Detroits Eishockeyteam gewinnt den Stanley-Cup

Darryl Sydor war leichenblass, seine Augen rot unterlaufen. „Wir können uns nur damit trösten, dass viele von uns in den vergangenen Tagen zu Männern gereift sind“, sagte der Verteidiger der Pittsburgh Penguins. Soeben hatte sein Team die Meisterschafts-Finalserie in der nordamerikanischen Eishockeyliga NHL mit einem 2:3 im sechsten Spiel gegen die Detroit Red Wings verloren. „Wir waren dicht dran, darum bin ich enttäuscht, dass wir den Cup nicht geholt haben“, sagte Mario Lemieux. Die Penguins-Legende hatte 1992 den letzten NHL-Titel für Pittsburgh gewonnen.

Vor ein paar Wochen hätten sich die jungen 2008er Penguins um den aufstrebenden Sidney Crosby noch darüber gefreut, die dominante Mannschaft der vergangenen Dekade zu einem sechsten Spiel in der Best-of-seven-Serie gezwungen zu haben. Aber nach dem fünften Spiel am Montagabend in Detroit schien mehr möglich. Da war nämlich schon der Stanley-Cup für Detroit hergerichtet worden, als Max Talbot 34 Sekunden vor Ende der regulären Spielzeit den 3:3-Ausgleich für Pittsburgh erzielte. Drei Verlängerungen lang widerstanden die Penguins dem Ansturm der Red Wings – Torhüter Marc-Andre Fleury hielt insgesamt 58 Detroiter Schüsse. Doch dann erzielte Petr Sykora um kurz vor ein Uhr früh den Siegtreffer für Pittsburgh. Das gab den Penguins das Gefühl, den Panzer der überragenden Red Wings geknackt zu haben. „Wir sind körperlich am Ende“, sagte Talbot. „Aber mental fühlen wir uns unbezwingbar.“

Am Mittwoch, vor heimischem Publikum, war der Zauber jedoch verflogen. Die Penguins fanden kein Mittel gegen die eisernen Red Wings. Besonders tragisch war, dass ausgerechnet Fleury der entscheidende Fehler unterlief. Nachdem er einen Schuss des Finnen Filippula acht Minuten vor Schluss bereits gehalten hatte, schlüpfte dem Helden des Vortags der Nachsetzer von Mikael Samuelsson doch noch zwischen den Beinen durch. So kam Detroit zum elften Titel und zum ersten seit sechs Jahren. Es war einSieg der Erfahrung gegen die Jugend: Mit Chris Chelios hat Detroit einen Spieler, der den Kontrast an Erfahrung zwischen den Finalisten aufzeigt. Als der 46-Jährige am 8. März 1984 sein NHL-Debüt gab, waren sechs Pinguine – Crosby inklusive – noch nicht geboren.
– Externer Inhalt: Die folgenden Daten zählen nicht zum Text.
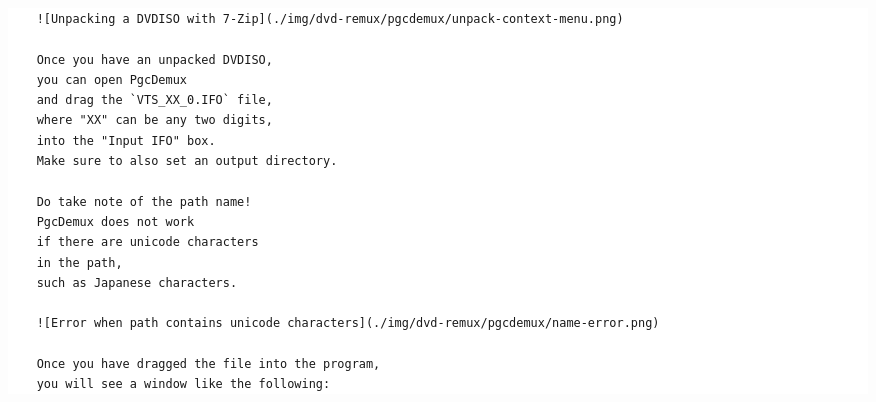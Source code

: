         ![Unpacking a DVDISO with 7-Zip](./img/dvd-remux/pgcdemux/unpack-context-menu.png)

        Once you have an unpacked DVDISO,
        you can open PgcDemux
        and drag the `VTS_XX_0.IFO` file,
        where "XX" can be any two digits,
        into the "Input IFO" box.
        Make sure to also set an output directory.

        Do take note of the path name!
        PgcDemux does not work
        if there are unicode characters
        in the path,
        such as Japanese characters.

        ![Error when path contains unicode characters](./img/dvd-remux/pgcdemux/name-error.png)

        Once you have dragged the file into the program,
        you will see a window like the following:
Detroits schwedischer Linksaußen Henrik Zetterberg freute sich derweil, „dass wir das Vorurteil ausräumen konnten, dass europäische Spieler nicht hart genug für die NHL sind“. Den Kern der Red Wings bilden nämlich Europäer, allen voran das halbe Dutzend Schweden. Nicklas Lidström war der erste europäische Mannschaftskapitän, der den Stanley-Cup entgegen nahm. Im Widerspruch zu ihrem Namen ist die National Hockey League längst zu einem globalen Unternehmen geworden. Allein Crosby gibt Protektionisten noch Hoffnung – der junge Superstar der Liga stammt immerhin aus Kanada.